▶ [Task to carry out]:
Scan the entries below and state how many lines contain "running". No other output.

··· Dataset ···

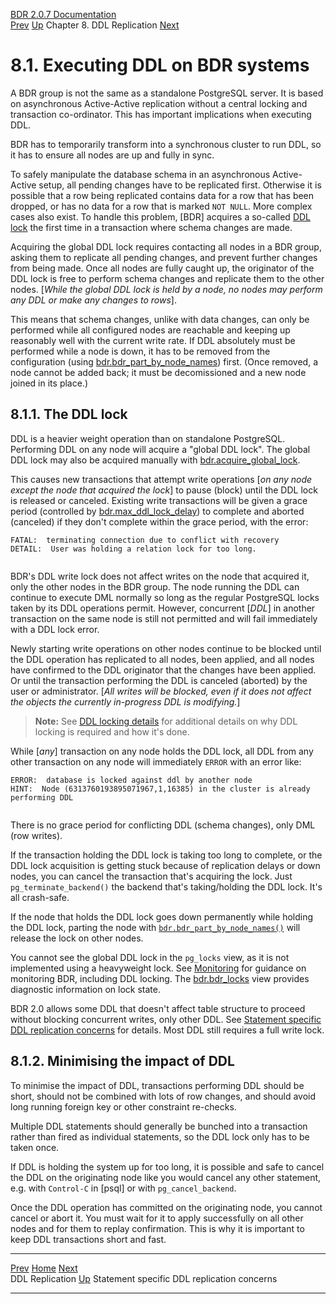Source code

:  [BDR 2.0.7 Documentation](README.md)                                                                                                    
  [Prev](ddl-replication.md "DDL Replication")   [Up](ddl-replication.md)    Chapter 8. DDL Replication    [Next](ddl-replication-statements.md "Statement specific DDL replication concerns")  


# 8.1. Executing DDL on BDR systems

A BDR group is not the same as a standalone PostgreSQL server. It is
based on asynchronous Active-Active replication without a central
locking and transaction co-ordinator. This has important implications
when executing DDL.

BDR has to temporarily transform into a synchronous cluster to run DDL,
so it has to ensure all nodes are up and fully in sync.

To safely manipulate the database schema in an asynchronous
Active-Active setup, all pending changes have to be replicated first.
Otherwise it is possible that a row being replicated contains data for a
row that has been dropped, or has no data for a row that is marked
`NOT NULL`. More complex cases also exist. To handle this
problem, [BDR] acquires a so-called [DDL
lock](ddl-replication-advice.md#DDL-REPLICATION-LOCKING) the first
time in a transaction where schema changes are made.

Acquiring the global DDL lock requires contacting all nodes in a BDR
group, asking them to replicate all pending changes, and prevent further
changes from being made. Once all nodes are fully caught up, the
originator of the DDL lock is free to perform schema changes and
replicate them to the other nodes. [*While the global DDL lock is held
by a node, no nodes may perform any DDL or make any changes to
rows*].

This means that schema changes, unlike with data changes, can only be
performed while all configured nodes are reachable and keeping up
reasonably well with the current write rate. If DDL absolutely must be
performed while a node is down, it has to be removed from the
configuration (using
[bdr.bdr_part_by_node_names](functions-node-mgmt.md#FUNCTION-BDR-PART-BY-NODE-NAMES))
first. (Once removed, a node cannot be added back; it must be
decomissioned and a new node joined in its place.)

## 8.1.1. The DDL lock

DDL is a heavier weight operation than on standalone PostgreSQL.
Performing DDL on any node will acquire a \"global DDL lock\". The
global DDL lock may also be acquired manually with
[bdr.acquire_global_lock](functions-node-mgmt.md#FUNCTION-BDR-ACQUIRE-GLOBAL-LOCK).

This causes new transactions that attempt write operations [*on any node
except the node that acquired the lock*] to pause (block)
until the DDL lock is released or canceled. Existing write transactions
will be given a grace period (controlled by
[bdr.max_ddl_lock_delay](bdr-configuration-variables.md#GUC-BDR-MAX-DDL-LOCK-DELAY))
to complete and aborted (canceled) if they don\'t complete within the
grace period, with the error:

``` PROGRAMLISTING
FATAL:  terminating connection due to conflict with recovery
DETAIL:  User was holding a relation lock for too long.
     
```

BDR\'s DDL write lock does not affect writes on the node that acquired
it, only the other nodes in the BDR group. The node running the DDL can
continue to execute DML normally so long as the regular PostgreSQL locks
taken by its DDL operations permit. However, concurrent
[*DDL*] in another transaction on the same node is still not
permitted and will fail immediately with a DDL lock error.

Newly starting write operations on other nodes continue to be blocked
until the DDL operation has replicated to all nodes, been applied, and
all nodes have confirmed to the DDL originator that the changes have
been applied. Or until the transaction performing the DDL is canceled
(aborted) by the user or administrator. [*All writes will be blocked,
even if it does not affect the objects the currently in-progress DDL is
modifying.*]

> **Note:** See [DDL locking details](technotes-ddl-locking.md) for
> additional details on why DDL locking is required and how it\'s done.

While [*any*] transaction on any node holds the DDL lock, all
DDL from any other transaction on any node will immediately
`ERROR` with an error like:

``` PROGRAMLISTING
ERROR:  database is locked against ddl by another node
HINT:  Node (6313760193895071967,1,16385) in the cluster is already performing DDL
     
```

There is no grace period for conflicting DDL (schema changes), only DML
(row writes).

If the transaction holding the DDL lock is taking too long to complete,
or the DDL lock acquisition is getting stuck because of replication
delays or down nodes, you can cancel the transaction that\'s acquiring
the lock. Just `pg_terminate_backend()` the backend that\'s
taking/holding the DDL lock. It\'s all crash-safe.

If the node that holds the DDL lock goes down permanently while holding
the DDL lock, parting the node with
[`bdr.bdr_part_by_node_names()`](functions-node-mgmt.md#FUNCTION-BDR-PART-BY-NODE-NAMES)
will release the lock on other nodes.

You cannot see the global DDL lock in the `pg_locks` view, as
it is not implemented using a heavyweight lock. See
[Monitoring](monitoring.md) for guidance on monitoring BDR, including
DDL locking. The [bdr.bdr_locks](catalog-bdr-locks.md) view provides
diagnostic information on lock state.

BDR 2.0 allows some DDL that doesn\'t affect table structure to proceed
without blocking concurrent writes, only other DDL. See [Statement
specific DDL replication concerns](ddl-replication-statements.md) for
details. Most DDL still requires a full write lock.

## 8.1.2. Minimising the impact of DDL

To minimise the impact of DDL, transactions performing DDL should be
short, should not be combined with lots of row changes, and should avoid
long running foreign key or other constraint re-checks.

Multiple DDL statements should generally be bunched into a transaction
rather than fired as individual statements, so the DDL lock only has to
be taken once.

If DDL is holding the system up for too long, it is possible and safe to
cancel the DDL on the originating node like you would cancel any other
statement, e.g. with `Control-C` in [psql] or
with `pg_cancel_backend`.

Once the DDL operation has committed on the originating node, you cannot
cancel or abort it. You must wait for it to apply successfully on all
other nodes and for them to replay confirmation. This is why it is
important to keep DDL transactions short and fast.



  --------------------------------------------- ------------------------------------------- --------------------------------------------------------
  [Prev](ddl-replication.md)        [Home](README.md)        [Next](ddl-replication-statements.md)  
  DDL Replication                                [Up](ddl-replication.md)               Statement specific DDL replication concerns
  --------------------------------------------- ------------------------------------------- --------------------------------------------------------
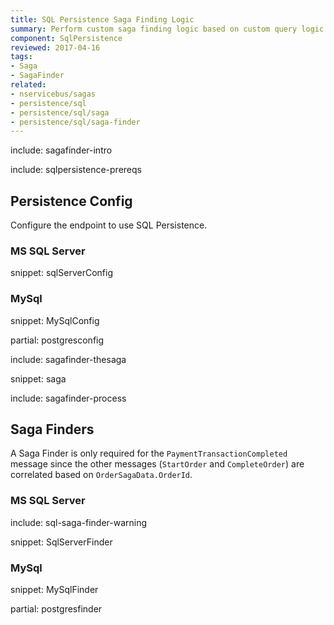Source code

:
 ```yaml
---
title: SQL Persistence Saga Finding Logic
summary: Perform custom saga finding logic based on custom query logic when the Saga storage is the native SQL Persistence
component: SqlPersistence
reviewed: 2017-04-16
tags:
- Saga
- SagaFinder
related:
- nservicebus/sagas
- persistence/sql
- persistence/sql/saga
- persistence/sql/saga-finder
---
```


include: sagafinder-intro


include: sqlpersistence-prereqs


## Persistence Config

Configure the endpoint to use SQL Persistence.


### MS SQL Server

snippet: sqlServerConfig


### MySql

snippet: MySqlConfig

partial: postgresconfig


include: sagafinder-thesaga

snippet: saga

include: sagafinder-process


## Saga Finders

A Saga Finder is only required for the `PaymentTransactionCompleted` message since the other messages (`StartOrder` and `CompleteOrder`) are correlated based on `OrderSagaData.OrderId`.


### MS SQL Server

include: sql-saga-finder-warning

snippet: SqlServerFinder


### MySql

snippet: MySqlFinder

partial: postgresfinder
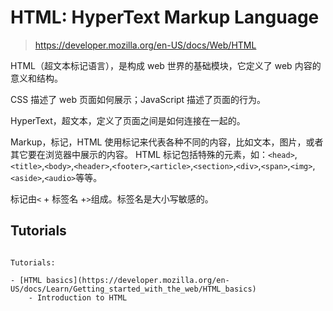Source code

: # HTML: HyperText Markup Language

> https://developer.mozilla.org/en-US/docs/Web/HTML

HTML（超文本标记语言），是构成 web 世界的基础模块，它定义了 web 内容的意义和结构。

CSS 描述了 web 页面如何展示；JavaScript 描述了页面的行为。

HyperText，超文本，定义了页面之间是如何连接在一起的。

Markup，标记，HTML 使用标记来代表各种不同的内容，比如文本，图片，或者其它要在浏览器中展示的内容。 HTML 标记包括特殊的元素，如：`<head>`,`<title>`,`<body>`,`<header>`,`<footer>`,`<article>`,`<section>`,`<div>`,`<span>`,`<img>`,`<aside>`,`<audio>`等等。

标记由`<` + 标签名 +`>`组成。标签名是大小写敏感的。

## Tutorials

```no-formatter-code

Tutorials:

- [HTML basics](https://developer.mozilla.org/en-US/docs/Learn/Getting_started_with_the_web/HTML_basics)
    - Introduction to HTML

```
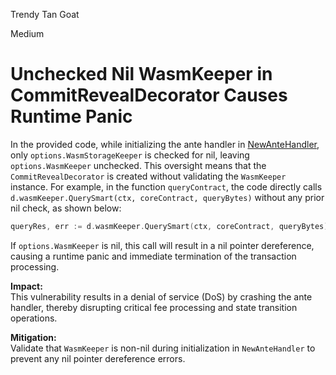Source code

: Trendy Tan Goat

Medium

# Unchecked Nil WasmKeeper in CommitRevealDecorator Causes Runtime Panic

In the provided code, while initializing the ante handler in [NewAnteHandler](https://github.com/sherlock-audit/2024-12-seda-protocol/blob/main/seda-chain/app/ante.go#L26-L41), only `options.WasmStorageKeeper` is checked for nil, leaving `options.WasmKeeper` unchecked. This oversight means that the `CommitRevealDecorator` is created without validating the `WasmKeeper` instance. For example, in the function `queryContract`, the code directly calls `d.wasmKeeper.QuerySmart(ctx, coreContract, queryBytes)` without any prior nil check, as shown below:  
```go
queryRes, err := d.wasmKeeper.QuerySmart(ctx, coreContract, queryBytes)
```
If `options.WasmKeeper` is nil, this call will result in a nil pointer dereference, causing a runtime panic and immediate termination of the transaction processing.

**Impact:**  
This vulnerability results in a denial of service (DoS) by crashing the ante handler, thereby disrupting critical fee processing and state transition operations.

**Mitigation:**  
Validate that `WasmKeeper` is non-nil during initialization in `NewAnteHandler` to prevent any nil pointer dereference errors.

···

▶ [Written reply]:
2